Police discovered at least five shell casings on the ground after the echoes of the gun fire ceased. He managed to get away but with a massive manhunt and a lot of publicity, he turned himself in to 52 Division the next day.
Now almost two years later, the man who caused so much chaos sat in a Toronto courtroom to hear a judge loudly condemn his actions and sentence him to 25 years in prison.
Borde was convicted of two counts of attempted murder last June for trying to kill the intended victim – Sedric Wade – and a Toronto Police officer.
The cop who lived to tell the tale of the near miss – P.C. Michael Austin – sat mute in the courtroom, anxious to hear the concluding sentence and face down the man who tried to take his life that day.
Mincing few words, Justice Bonnie Croll spoke for both victims when she called Borde “a seasoned deliberate and professional criminal” with “an unfortunate background.”

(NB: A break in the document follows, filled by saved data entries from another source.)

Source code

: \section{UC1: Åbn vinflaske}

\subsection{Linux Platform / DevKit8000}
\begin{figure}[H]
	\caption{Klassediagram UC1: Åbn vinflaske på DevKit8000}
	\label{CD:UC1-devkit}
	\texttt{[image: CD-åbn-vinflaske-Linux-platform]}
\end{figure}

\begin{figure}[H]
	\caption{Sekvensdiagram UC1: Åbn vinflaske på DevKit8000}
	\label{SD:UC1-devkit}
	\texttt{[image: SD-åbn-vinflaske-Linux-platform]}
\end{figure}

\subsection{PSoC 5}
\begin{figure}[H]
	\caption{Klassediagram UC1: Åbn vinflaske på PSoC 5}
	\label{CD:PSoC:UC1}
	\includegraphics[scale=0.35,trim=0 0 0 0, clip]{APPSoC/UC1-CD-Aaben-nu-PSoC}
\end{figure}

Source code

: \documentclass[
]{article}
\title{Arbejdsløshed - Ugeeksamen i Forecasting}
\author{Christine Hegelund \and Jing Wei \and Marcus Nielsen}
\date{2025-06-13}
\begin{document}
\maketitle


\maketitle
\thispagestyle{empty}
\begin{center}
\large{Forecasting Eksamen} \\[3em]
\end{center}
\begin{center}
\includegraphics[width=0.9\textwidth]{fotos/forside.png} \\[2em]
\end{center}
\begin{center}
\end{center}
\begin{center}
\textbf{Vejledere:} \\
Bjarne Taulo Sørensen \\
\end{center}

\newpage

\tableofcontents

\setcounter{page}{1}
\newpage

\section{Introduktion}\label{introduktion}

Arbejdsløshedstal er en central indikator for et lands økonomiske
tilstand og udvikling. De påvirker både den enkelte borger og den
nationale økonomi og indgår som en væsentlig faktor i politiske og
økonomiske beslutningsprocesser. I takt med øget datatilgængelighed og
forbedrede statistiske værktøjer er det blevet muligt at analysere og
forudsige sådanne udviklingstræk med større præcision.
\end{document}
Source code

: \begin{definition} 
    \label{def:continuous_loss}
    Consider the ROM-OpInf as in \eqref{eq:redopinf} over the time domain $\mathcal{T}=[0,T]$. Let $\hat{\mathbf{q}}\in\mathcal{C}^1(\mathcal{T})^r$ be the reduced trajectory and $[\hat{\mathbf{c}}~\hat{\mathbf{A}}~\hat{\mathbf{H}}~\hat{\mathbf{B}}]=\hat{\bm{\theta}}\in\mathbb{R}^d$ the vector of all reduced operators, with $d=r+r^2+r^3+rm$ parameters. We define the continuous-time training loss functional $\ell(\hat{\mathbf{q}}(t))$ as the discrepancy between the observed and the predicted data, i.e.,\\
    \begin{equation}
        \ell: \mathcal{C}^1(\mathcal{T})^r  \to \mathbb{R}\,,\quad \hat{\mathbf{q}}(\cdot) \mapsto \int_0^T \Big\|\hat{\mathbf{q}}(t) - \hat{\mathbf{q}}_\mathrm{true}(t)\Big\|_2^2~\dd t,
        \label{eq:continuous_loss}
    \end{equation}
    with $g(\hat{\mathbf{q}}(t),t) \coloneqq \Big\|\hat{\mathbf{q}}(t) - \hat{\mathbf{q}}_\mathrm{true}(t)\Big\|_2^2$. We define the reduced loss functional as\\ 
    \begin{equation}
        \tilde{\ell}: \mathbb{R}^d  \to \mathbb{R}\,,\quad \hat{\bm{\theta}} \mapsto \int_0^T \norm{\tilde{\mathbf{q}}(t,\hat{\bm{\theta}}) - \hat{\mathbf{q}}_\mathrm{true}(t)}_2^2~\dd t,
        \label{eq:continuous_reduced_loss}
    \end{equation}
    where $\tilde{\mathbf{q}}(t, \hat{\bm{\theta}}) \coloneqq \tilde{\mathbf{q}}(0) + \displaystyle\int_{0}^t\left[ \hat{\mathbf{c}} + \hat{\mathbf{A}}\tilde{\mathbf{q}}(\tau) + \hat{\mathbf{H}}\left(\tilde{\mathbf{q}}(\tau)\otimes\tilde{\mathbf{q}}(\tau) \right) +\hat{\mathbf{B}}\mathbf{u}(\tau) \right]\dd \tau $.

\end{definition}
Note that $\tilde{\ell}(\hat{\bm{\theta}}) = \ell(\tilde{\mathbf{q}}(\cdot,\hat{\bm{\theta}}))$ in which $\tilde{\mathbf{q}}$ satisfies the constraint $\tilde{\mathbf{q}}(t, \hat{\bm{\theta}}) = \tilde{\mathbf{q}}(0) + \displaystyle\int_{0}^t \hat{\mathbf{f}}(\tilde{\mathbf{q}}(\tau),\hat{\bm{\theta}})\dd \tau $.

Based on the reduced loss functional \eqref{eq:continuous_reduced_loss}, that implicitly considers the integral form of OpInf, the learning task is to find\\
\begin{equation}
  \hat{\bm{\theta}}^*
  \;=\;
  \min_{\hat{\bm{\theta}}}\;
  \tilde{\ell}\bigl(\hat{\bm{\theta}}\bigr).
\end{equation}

Ironically, it was another case involving the career felon that led to an Ontario Court of Appeals ruling that black offenders can be given more lenient sentences because of systemic racism in the system and other background factors.
But Borde wasn’t eligible for the mercy he helped to create after appealing a sentence related to a separate Regent Park shooting in 2003. The angry judge noted the 18 crimes he’s previously been involved in make him too dangerous and incorrigible to be eligible for any special treatment.
Austin walked out of the courtroom after Borde was led away to begin his long exile. He had no comment on the final outcome.